Principle:Vespa engine Vespa Indexing Expression Execution
| Knowledge Sources | |
|---|---|
| Domains | Document_Processing, Indexing |
| Last Updated | 2026-02-09 00:00 GMT |
Overview
Indexing expression execution is the process of applying schema-defined field transformation rules to a document, converting raw input fields into indexed, attributed, and summarized representations suitable for search and retrieval.
Description
A search engine's schema defines not just the structure of documents but also how each field should be processed for indexing. These processing rules are expressed as indexing expressions -- a domain-specific language that specifies transformations such as tokenization, normalization, linguistic analysis, embedding generation, and attribute population.
At indexing time, these expressions are compiled into an executable form (a script expression tree) and applied to each incoming document.

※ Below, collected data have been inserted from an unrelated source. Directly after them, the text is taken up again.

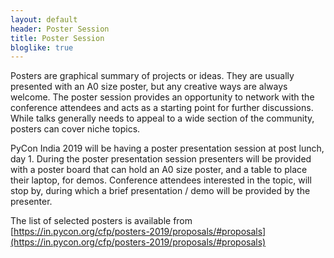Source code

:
```yaml
---
layout: default
header: Poster Session
title: Poster Session
bloglike: true
---
```


Posters are graphical summary of projects or ideas. They are usually
presented with an A0 size poster, but any creative ways are always
welcome. The poster session provides an opportunity to network with
the conference attendees and acts as a starting point for further
discussions. While talks generally needs to appeal to a wide section
of the community, posters can cover niche topics.

PyCon India 2019 will be having a poster presentation session at post
lunch, day 1. During the poster presentation session presenters will
be provided with a poster board that can hold an A0 size poster, and a
table to place their laptop, for demos. Conference attendees
interested in the topic, will stop by, during which a brief
presentation / demo will be provided by the presenter.

The list of selected posters is available from
[https://in.pycon.org/cfp/posters-2019/proposals/#proposals](https://in.pycon.org/cfp/posters-2019/proposals/#proposals)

The execution process involves three phases:
Phase 1: Field Validation
Before any transformation is applied, each field in the document is validated against the document type definition. This ensures that the document does not contain undeclared fields that could cause unexpected behavior during expression execution. Fields that are not declared in the schema are rejected with an error.

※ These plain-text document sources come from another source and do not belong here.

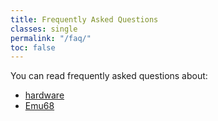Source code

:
 ```yaml
---
title: Frequently Asked Questions
classes: single
permalink: "/faq/"
toc: false
---
```


You can read frequently asked questions about:

- [hardware](/faq/hardware/)
- [Emu68](/faq/emu68/)
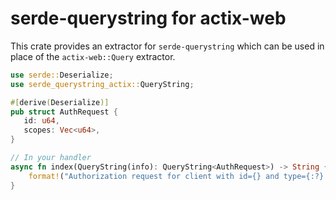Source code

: # serde-querystring for actix-web

This crate provides an extractor for `serde-querystring` which can be used in place of the `actix-web::Query` extractor.

```rust
use serde::Deserialize;
use serde_querystring_actix::QueryString;

#[derive(Deserialize)]
pub struct AuthRequest {
   id: u64,
   scopes: Vec<u64>,
}

// In your handler
async fn index(QueryString(info): QueryString<AuthRequest>) -> String {
    format!("Authorization request for client with id={} and type={:?}!", info.id, info.response_type)
}
```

Phase 2: Annotation Cleanup
Any existing linguistic annotations (span trees) from previous indexing passes are removed. This is essential for re-indexing scenarios where a document has already been processed and carries stale annotations. Without this cleanup, the new linguistic analysis would conflict with the old annotations.
Phase 3: Expression Execution
The compiled expression tree is executed against the document. The expression tree is a directed acyclic graph of operations that read input fields, apply transformations, and write results to output fields. Common operations include:
- Tokenization: Breaking text fields into individual tokens for full-text search.
- Normalization: Applying case folding, accent removal, and other text normalization.
- Stemming: Reducing tokens to their root forms for language-independent matching.
- Attribute population: Copying field values into in-memory attribute stores for filtering and sorting.
- Summary generation: Preparing field values for inclusion in search result summaries.
- Embedding generation: Computing vector embeddings for semantic search and nearest-neighbor retrieval.
- Chunking: Splitting long text fields into smaller segments for embedding or other processing.
The expression execution is deadline-aware: if a processing deadline is provided, long-running operations (such as embedding generation) can check the deadline and abort with a timeout rather than blocking indefinitely.
The execution may also differ based on whether the document is being indexed for the first time or being re-indexed. The isReindexing flag allows expressions to optimize their behavior -- for example, skipping certain validations or applying incremental updates rather than full recomputation.
Usage
Indexing expression execution is the core transformation step in the document indexing pipeline. It is applied after document reception and script resolution, and before the document is forwarded to the content layer for storage.
Use this pattern when:
- You are building a schema-driven document processing system where field transformations are defined declaratively.
- You need to support a rich set of field-level operations including linguistic analysis, embedding generation, and attribute population.
- You want transformation logic to be configurable through schema definitions rather than hardcoded in the processing pipeline.
- You need deadline-aware processing to prevent unbounded execution time.
Theoretical Basis
Indexing expression execution follows the interpreter pattern applied to a domain-specific language. The indexing expressions defined in the schema are parsed into an abstract syntax tree (AST) and then executed by an interpreter that traverses the tree.
The execution model can be described as:
function executeIndexing(document, isReindexing, deadline):
// Phase 1: Validate all fields
for each (field, value) in document:
if field not declared in documentType:
raise InvalidFieldError(field)
// Phase 2: Clean stale annotations
for each (field, value) in document:
removeStaleAnnotations(value)
// Phase 3: Execute expression tree
context = createExecutionContext(document, isReindexing, deadline)
expressionTree.execute(context)
return context.outputDocument
The expression tree is a composition of primitive operations:
| Operation Type | Input | Output | Description |
|---|---|---|---|
| Input | Field name | Field value | Reads a field value from the document |
| Tokenize | String value | Token list | Breaks text into searchable tokens |
| Normalize | String value | String value | Applies text normalization rules |
| Stem | Token list | Token list | Reduces tokens to root forms |
| Embed | Text value | Vector value | Generates dense vector embeddings |
| Attribute | Field value | Attribute store | Writes value to in-memory attribute |
| Summary | Field value | Summary store | Writes value to summary field |
| Output | Field value | Document field | Writes a value to the output document |
These primitives are composed using sequential execution (pipeline), conditional branching, and parallel fan-out to form complex transformation graphs that match the schema's indexing declarations.